Requirement —
Find the word "displaying" below. Copy each line that has it.

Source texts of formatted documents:
▶

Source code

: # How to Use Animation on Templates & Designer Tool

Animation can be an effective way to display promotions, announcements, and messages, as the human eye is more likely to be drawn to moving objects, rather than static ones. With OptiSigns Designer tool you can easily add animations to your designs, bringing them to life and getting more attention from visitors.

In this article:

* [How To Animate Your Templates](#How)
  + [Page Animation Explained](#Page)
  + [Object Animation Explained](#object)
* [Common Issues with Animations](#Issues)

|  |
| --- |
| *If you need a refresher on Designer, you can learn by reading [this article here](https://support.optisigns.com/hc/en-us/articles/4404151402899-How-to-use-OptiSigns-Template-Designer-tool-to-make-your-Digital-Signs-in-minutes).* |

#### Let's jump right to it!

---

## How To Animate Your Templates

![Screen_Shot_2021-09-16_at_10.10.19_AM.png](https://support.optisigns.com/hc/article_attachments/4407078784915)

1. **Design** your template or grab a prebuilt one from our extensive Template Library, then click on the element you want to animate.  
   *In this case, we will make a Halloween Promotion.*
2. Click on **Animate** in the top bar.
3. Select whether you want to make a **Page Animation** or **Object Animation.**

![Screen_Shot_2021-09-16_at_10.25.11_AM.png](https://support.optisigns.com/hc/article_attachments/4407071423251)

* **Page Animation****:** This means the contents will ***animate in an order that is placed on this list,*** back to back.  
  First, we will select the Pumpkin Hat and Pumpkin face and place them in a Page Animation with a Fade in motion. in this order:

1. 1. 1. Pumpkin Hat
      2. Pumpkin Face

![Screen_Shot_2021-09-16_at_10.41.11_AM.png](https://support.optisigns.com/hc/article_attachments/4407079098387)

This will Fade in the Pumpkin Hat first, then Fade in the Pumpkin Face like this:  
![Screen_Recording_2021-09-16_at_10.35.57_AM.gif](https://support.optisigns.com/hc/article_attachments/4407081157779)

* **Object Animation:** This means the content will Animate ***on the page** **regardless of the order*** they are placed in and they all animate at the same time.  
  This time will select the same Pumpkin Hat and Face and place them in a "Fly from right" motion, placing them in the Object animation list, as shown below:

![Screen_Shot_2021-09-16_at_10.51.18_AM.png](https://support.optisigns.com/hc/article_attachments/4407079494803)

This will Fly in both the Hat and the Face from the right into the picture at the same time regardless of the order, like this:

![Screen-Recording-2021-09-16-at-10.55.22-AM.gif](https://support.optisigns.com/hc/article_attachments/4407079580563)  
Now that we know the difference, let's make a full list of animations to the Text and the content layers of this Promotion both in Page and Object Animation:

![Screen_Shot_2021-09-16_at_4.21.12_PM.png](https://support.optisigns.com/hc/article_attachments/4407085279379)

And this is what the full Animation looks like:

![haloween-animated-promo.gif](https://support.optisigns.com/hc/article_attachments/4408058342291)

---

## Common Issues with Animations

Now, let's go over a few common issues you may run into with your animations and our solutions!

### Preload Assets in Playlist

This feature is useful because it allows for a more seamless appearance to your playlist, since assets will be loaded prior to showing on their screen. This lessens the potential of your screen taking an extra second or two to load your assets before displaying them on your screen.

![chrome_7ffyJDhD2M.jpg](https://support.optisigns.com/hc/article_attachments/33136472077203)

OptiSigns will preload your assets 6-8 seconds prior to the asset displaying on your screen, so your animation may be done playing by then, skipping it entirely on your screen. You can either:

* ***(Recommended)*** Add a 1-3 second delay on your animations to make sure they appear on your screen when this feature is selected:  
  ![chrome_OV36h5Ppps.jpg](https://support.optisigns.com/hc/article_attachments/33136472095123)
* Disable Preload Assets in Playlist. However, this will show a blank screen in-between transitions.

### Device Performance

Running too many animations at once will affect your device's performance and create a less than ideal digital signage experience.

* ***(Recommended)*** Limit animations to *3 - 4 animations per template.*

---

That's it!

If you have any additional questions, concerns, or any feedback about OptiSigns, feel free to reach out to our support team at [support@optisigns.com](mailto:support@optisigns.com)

◀

Answer to this problem —
This feature is useful because it allows for a more seamless appearance to your playlist, since assets will be loaded prior to showing on their screen. This lessens the potential of your screen taking an extra second or two to load your assets before displaying them on your screen.
OptiSigns will preload your assets 6-8 seconds prior to the asset displaying on your screen, so your animation may be done playing by then, skipping it entirely on your screen. You can either:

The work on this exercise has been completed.